• Work to be completed: Search the records for the word "your" and copy each line in which it appears.

• Record excerpts:
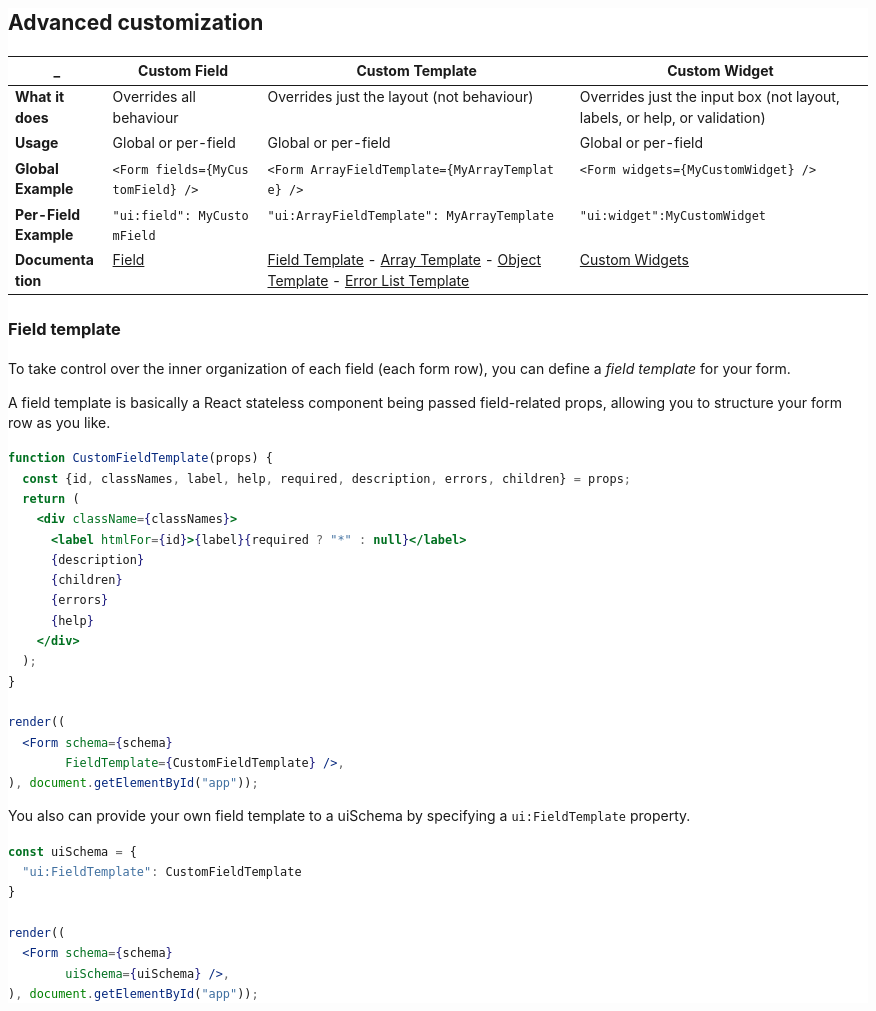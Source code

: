 ## Advanced customization


_ | Custom Field  | Custom Template | Custom Widget
--|---------- | ------------- | ----
**What it does** | Overrides all behaviour | Overrides just the layout (not behaviour) | Overrides just the input box (not layout, labels, or help, or validation)
**Usage** | Global or per-field | Global or per-field | Global or per-field
**Global Example** | `<Form fields={MyCustomField} />` |  `<Form ArrayFieldTemplate={MyArrayTemplate} />` | `<Form widgets={MyCustomWidget} />`
**Per-Field Example** | `"ui:field": MyCustomField` |  `"ui:ArrayFieldTemplate": MyArrayTemplate` | `"ui:widget":MyCustomWidget`
**Documentation** | [Field](#field-props) | [Field Template](#field-template) - [Array Template](#array-field-template) - [Object Template](#object-field-template) - [Error List Template](#error-list-template) | [Custom Widgets](#custom-widget-components)

### Field template

To take control over the inner organization of each field (each form row), you can define a *field template* for your form.

A field template is basically a React stateless component being passed field-related props, allowing you to structure your form row as you like.

```jsx
function CustomFieldTemplate(props) {
  const {id, classNames, label, help, required, description, errors, children} = props;
  return (
    <div className={classNames}>
      <label htmlFor={id}>{label}{required ? "*" : null}</label>
      {description}
      {children}
      {errors}
      {help}
    </div>
  );
}

render((
  <Form schema={schema}
        FieldTemplate={CustomFieldTemplate} />,
), document.getElementById("app"));
```

You also can provide your own field template to a uiSchema by specifying a `ui:FieldTemplate` property.

```jsx
const uiSchema = {
  "ui:FieldTemplate": CustomFieldTemplate
}

render((
  <Form schema={schema}
        uiSchema={uiSchema} />,
), document.getElementById("app"));
```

• Output below:
To take control over the inner organization of each field (each form row), you can define a *field template* for your form.
A field template is basically a React stateless component being passed field-related props, allowing you to structure your form row as you like.
You also can provide your own field template to a uiSchema by specifying a `ui:FieldTemplate` property.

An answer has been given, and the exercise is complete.